El gobierno peruano militarizó ayer la zona de protestas en el norte del país y decretó un toque de queda desde las tres de la tarde, tras los disturbios que dejaron hasta ahora oficialmente 20 policías y 8 indígenas muertos.
El presidente del Comando Conjunto de las Fuerzas Armadas, general Francisco Contreras, señaló que los militares recibieron el encargo del gobierno de mantener el control y el orden público en la zona a partir de ayer sábado y "hasta que retorne la calma", consignó la AFP.
El Primer Ministro, Yehude Simon, denunció que las protestas "han sido un complot contra la democracia y el gobierno", y señaló que la calma estaba volviendo a la zona.

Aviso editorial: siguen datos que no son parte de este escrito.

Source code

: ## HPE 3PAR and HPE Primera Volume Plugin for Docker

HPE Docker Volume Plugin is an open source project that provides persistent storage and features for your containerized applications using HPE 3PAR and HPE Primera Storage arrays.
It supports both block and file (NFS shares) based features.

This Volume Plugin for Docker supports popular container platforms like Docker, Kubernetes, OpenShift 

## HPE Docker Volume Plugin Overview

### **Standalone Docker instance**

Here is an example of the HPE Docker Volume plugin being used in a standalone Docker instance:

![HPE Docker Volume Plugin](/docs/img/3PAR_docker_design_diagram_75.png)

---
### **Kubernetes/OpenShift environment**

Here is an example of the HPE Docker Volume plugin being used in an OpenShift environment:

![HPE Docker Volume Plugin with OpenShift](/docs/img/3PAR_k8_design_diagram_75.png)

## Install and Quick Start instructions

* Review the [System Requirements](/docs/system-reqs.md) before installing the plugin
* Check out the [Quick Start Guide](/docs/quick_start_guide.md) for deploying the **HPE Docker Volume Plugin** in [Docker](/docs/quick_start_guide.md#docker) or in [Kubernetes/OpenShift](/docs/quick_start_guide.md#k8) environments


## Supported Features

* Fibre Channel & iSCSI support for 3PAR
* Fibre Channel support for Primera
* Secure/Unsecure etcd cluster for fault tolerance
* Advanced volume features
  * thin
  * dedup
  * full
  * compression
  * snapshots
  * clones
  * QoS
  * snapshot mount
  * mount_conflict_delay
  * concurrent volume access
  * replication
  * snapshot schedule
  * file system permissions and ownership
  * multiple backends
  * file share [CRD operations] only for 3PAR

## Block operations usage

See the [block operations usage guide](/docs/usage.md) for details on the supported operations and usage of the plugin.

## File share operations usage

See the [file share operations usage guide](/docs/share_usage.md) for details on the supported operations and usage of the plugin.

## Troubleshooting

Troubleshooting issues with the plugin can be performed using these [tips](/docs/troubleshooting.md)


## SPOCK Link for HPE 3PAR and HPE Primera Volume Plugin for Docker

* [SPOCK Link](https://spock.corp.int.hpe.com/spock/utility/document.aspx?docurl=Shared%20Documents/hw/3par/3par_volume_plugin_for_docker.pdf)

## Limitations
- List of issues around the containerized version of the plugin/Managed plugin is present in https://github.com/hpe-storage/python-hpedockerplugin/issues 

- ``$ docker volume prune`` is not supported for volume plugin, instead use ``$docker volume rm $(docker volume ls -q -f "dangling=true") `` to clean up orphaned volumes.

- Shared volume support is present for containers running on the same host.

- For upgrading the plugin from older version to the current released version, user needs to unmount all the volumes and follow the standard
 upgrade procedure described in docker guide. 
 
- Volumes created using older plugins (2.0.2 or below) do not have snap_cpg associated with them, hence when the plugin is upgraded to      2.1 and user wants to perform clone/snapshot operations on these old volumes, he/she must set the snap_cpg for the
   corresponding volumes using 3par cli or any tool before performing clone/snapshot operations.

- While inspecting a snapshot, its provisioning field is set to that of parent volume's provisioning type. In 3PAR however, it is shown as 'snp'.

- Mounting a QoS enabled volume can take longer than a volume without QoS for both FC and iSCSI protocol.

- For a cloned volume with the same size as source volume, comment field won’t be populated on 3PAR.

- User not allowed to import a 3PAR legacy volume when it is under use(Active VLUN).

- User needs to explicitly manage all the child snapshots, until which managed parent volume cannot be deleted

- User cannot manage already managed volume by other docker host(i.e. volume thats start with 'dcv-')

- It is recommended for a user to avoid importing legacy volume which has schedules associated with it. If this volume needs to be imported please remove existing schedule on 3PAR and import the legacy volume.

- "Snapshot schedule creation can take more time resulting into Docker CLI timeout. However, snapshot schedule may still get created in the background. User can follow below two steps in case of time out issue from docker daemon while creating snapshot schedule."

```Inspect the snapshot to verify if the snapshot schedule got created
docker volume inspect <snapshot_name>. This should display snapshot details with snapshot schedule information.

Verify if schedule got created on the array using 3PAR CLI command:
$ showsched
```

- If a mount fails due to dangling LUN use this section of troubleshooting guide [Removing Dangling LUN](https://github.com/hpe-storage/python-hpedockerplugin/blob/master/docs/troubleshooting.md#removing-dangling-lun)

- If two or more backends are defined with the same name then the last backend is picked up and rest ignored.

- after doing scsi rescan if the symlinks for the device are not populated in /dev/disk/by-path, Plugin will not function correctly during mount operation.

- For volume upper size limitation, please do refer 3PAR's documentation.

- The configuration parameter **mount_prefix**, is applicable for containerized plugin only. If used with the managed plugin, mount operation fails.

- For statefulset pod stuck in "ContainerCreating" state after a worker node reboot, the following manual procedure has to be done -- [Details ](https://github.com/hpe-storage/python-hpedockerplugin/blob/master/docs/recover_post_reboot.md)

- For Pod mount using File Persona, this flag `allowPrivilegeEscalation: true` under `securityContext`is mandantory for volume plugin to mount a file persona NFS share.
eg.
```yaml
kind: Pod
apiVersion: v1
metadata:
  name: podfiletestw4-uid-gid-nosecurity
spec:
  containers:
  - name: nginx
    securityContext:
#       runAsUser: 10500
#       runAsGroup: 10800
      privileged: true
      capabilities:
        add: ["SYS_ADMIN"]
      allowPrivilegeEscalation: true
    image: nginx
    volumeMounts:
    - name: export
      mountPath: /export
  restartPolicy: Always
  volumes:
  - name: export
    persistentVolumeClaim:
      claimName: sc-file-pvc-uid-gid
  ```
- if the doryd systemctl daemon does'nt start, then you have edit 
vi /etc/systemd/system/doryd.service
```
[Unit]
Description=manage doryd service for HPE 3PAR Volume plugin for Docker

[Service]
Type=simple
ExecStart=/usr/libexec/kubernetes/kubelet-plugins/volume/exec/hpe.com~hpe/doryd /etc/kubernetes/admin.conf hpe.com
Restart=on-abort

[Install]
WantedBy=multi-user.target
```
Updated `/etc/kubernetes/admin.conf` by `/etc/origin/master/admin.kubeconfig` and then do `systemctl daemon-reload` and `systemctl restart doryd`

Por su parte, el Presidente de Perú, Alan García, rindió homenaje a los policías que murieron el viernes y ayer en enfrentamientos con indígenas en la selva, y volvió a trasladar responsabilidades a los sectores políticos que apoyan las protestas de los nativos.
"Incapaces de convencer en las ciudades, han ido a buscar en el fondo de las selvas la barbarie para oponerla al Estado. Vergüenza caiga sobre los politiqueros que, incapaces de ganar elecciones y convencer a la nación, juntan grupos de irracionalidad para hacer con ellos lo que se ha hecho", dijo García en un acto oficial. "Los saludamos en la inmortalidad, en la gloria, en nombre de todos los peruanos y su futuro", añadió el Mandatario respecto de los policías, de quienes recordó que en varios casos fueron asesinados con "barbarie, salvajismo y ferocidad".

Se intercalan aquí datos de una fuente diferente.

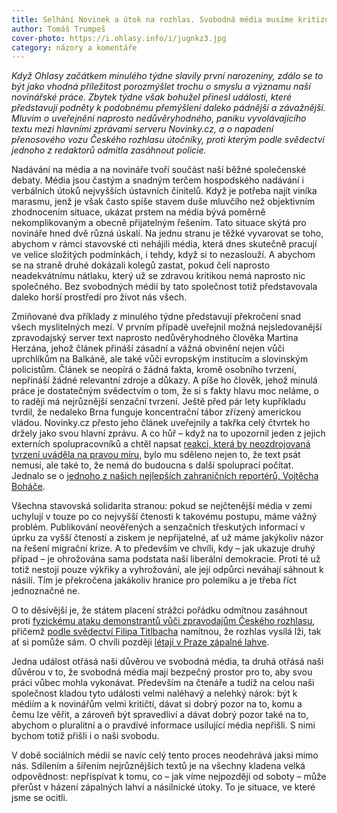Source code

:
 ```yaml
---
title: Selhání Novinek a útok na rozhlas. Svobodná média musíme kritizovat i chránit
author: Tomáš Trumpeš
cover-photo: https://i.ohlasy.info/i/jugnkz3.jpg
category: názory a komentáře
---
```


*Když Ohlasy začátkem minulého týdne slavily první narozeniny, zdálo se to být jako vhodná příležitost porozmýšlet trochu o smyslu a významu naší novinářské práce. Zbytek týdne však bohužel přinesl události, které představují podněty k podobnému přemýšlení daleko pádnější a závažnější. Mluvím o uveřejnění naprosto nedůvěryhodného, paniku vyvolávajícího textu mezi hlavními zprávami serveru Novinky.cz, a o napadení přenosového vozu Českého rozhlasu útočníky, proti kterým podle svědectví jednoho z redaktorů odmítla zasáhnout policie.*

Nadávání na média a na novináře tvoří součást naší běžné společenské debaty. Média jsou častým a snadným terčem hospodského nadávání i verbálních útoků nejvyšších ústavních činitelů. Když je potřeba najít viníka marasmu, jenž je však často spíše stavem duše mluvčího než objektivním zhodnocením situace, ukázat prstem na média bývá poměrně nekomplikovaným a obecně přijatelným řešením. Tato situace skýtá pro novináře hned dvě různá úskalí. Na jednu stranu je těžké vyvarovat se toho, abychom v rámci stavovské cti nehájili média, která dnes skutečně pracují ve velice složitých podmínkách, i tehdy, když si to nezaslouží. A abychom se na straně druhé dokázali kolegů zastat, pokud čelí naprosto neadekvátnímu nátlaku, který už se zdravou kritikou nemá naprosto nic společného. Bez svobodných médií by tato společnost totiž představovala daleko horší prostředí pro život nás všech.

Zmiňované dva příklady z minulého týdne představují překročení snad všech myslitelných mezí. V prvním případě uveřejnil možná nejsledovanější zpravodajský server text naprosto nedůvěryhodného člověka Martina Herzána, jehož článek přináší zásadní a vážná obvinění nejen vůči uprchlíkům na Balkáně, ale také vůči evropským institucím a slovinským policistům. Článek se neopírá o žádná fakta, kromě osobního tvrzení, nepřináší žádné relevantní zdroje a důkazy. A píše ho člověk, jehož minulá práce je dostatečným svědectvím o tom, že si s fakty hlavu moc neláme, o to raději má nejrůznější senzační tvrzení. Ještě před pár lety kupříkladu tvrdil, že nedaleko Brna funguje koncentrační tábor zřízený americkou vládou. Novinky.cz přesto jeho článek uveřejnily a takřka celý čtvrtek ho držely jako svou hlavní zprávu. A co hůř – když na to upozornil jeden z jejich externích spolupracovníků a chtěl napsat [reakci, která by neozdrojovaná tvrzení uváděla na pravou míru](http://denikreferendum.cz/clanek/22227-herzanovy-secne-zbrane-a-ufo-v-redakci-prava), bylo mu sděleno nejen to, že text psát nemusí, ale také to, že nemá do budoucna s další spoluprací počítat. Jednalo se o [jednoho z našich nejlepších zahraničních reportérů, Vojtěcha Boháče](http://berg.blog.ihned.cz/c1-65152130-o-klukovi-co-chtel-psat-pravdu).

Všechna stavovská solidarita stranou: pokud se nejčtenější média v zemi uchylují v touze po co nejvyšší čtenosti k takovému postupu, máme vážný problém. Publikování neověřených a senzačních třeskutých informací v úprku za vyšší čteností a ziskem je nepřijatelné, ať už máme jakýkoliv názor na řešení migrační krize. A to především ve chvíli, kdy – jak ukazuje druhý případ – je ohrožována sama podstata naší liberální demokracie. Proti té už totiž nestojí pouze výkřiky a vyhrožování, ale její odpůrci neváhají sáhnout k násilí. Tím je překročena jakákoliv hranice pro polemiku a je třeba říct jednoznačné ne.

O to děsivější je, že státem placení strážci pořádku odmítnou zasáhnout proti [fyzickému ataku demonstrantů vůči zpravodajům Českého rozhlasu](http://www.rozhlas.cz/informace/press/_zprava/demonstranti-napadli-prenosovy-vuz-ceskeho-rozhlasu--1581512), přičemž [podle svědectví Filipa Titlbacha](https://www.facebook.com/filip.titlbach/posts/10205759050591485) namítnou, že rozhlas vysílá lži, tak ať si pomůže sám. O chvíli později [létají v Praze zápalné lahve](http://domaci.ihned.cz/c1-65152890-maskovana-skupina-zapalila-kliniku-ktera-pomaha-i-uprchlikum-vse-nasvedcuje-utoku-neonacistu).

Jedna událost otřásá naši důvěrou ve svobodná média, ta druhá otřásá naši důvěrou v to, že svobodná média mají bezpečný prostor pro to, aby svou práci vůbec mohla vykonávat. Především na čtenáře a tudíž na celou naši společnost kladou tyto události velmi naléhavý a nelehký nárok: být k médiím a k novinářům velmi kritičtí, dávat si dobrý pozor na to, komu a čemu lze věřit, a zároveň být spravedliví a dávat dobrý pozor také na to, abychom o pluralitní a o pravdivé informace usilující média nepřišli. S nimi bychom totiž přišli i o naši svobodu.

V době sociálních médií se navíc celý tento proces neodehrává jaksi mimo nás. Sdílením a šířením nejrůznějších textů je na všechny kladena velká odpovědnost: nepřispívat k tomu, co – jak víme nejpozději od soboty – může přerůst v házení zápalných lahví a násilnické útoky. To je situace, ve které jsme se ocitli.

García hizo los comentarios tras confirmarse ayer que los nativos mataron a nueve de los 38 policías que tenían secuestrados desde el viernes en un campo petrolero. Otros 22 fueron rescatados, y de siete se desconoce el paradero.
Según la versión del gobierno y la policía, algunos de los uniformados muertos fueron víctimas de actos de extrema crueldad, como degollamientos o cruzamiento de los cuerpos con lanzas.
Los indígenas afirman, por su parte, que 22 de los suyos murieron en los hechos, aunque el gobierno sólo reconoce ocho. Según los nativos, fueron los policías los que desencadenaron todo al disparar a mansalva contra quienes bloqueaban un tramo de carretera en las afueras de la ciudad de Bagua.
Los sucesos se desencadenaron en el marco de la huelga que iniciaron hace dos meses los indígenas amazónicos en demanda de que se deroguen decretos que consideran perjudiciales, porque están supuestamente diseñados para favorecer a las transnacionales en el marco del Tratado de Libre Comercio con aquéllas.
VÍCTIMAS
Oficialmente, el gobierno reconoce a 20 policías y 8 indígenas muertos en los disturbios. Los nativos denuncian, por su parte, que 22 de sus miembros fueron asesinados.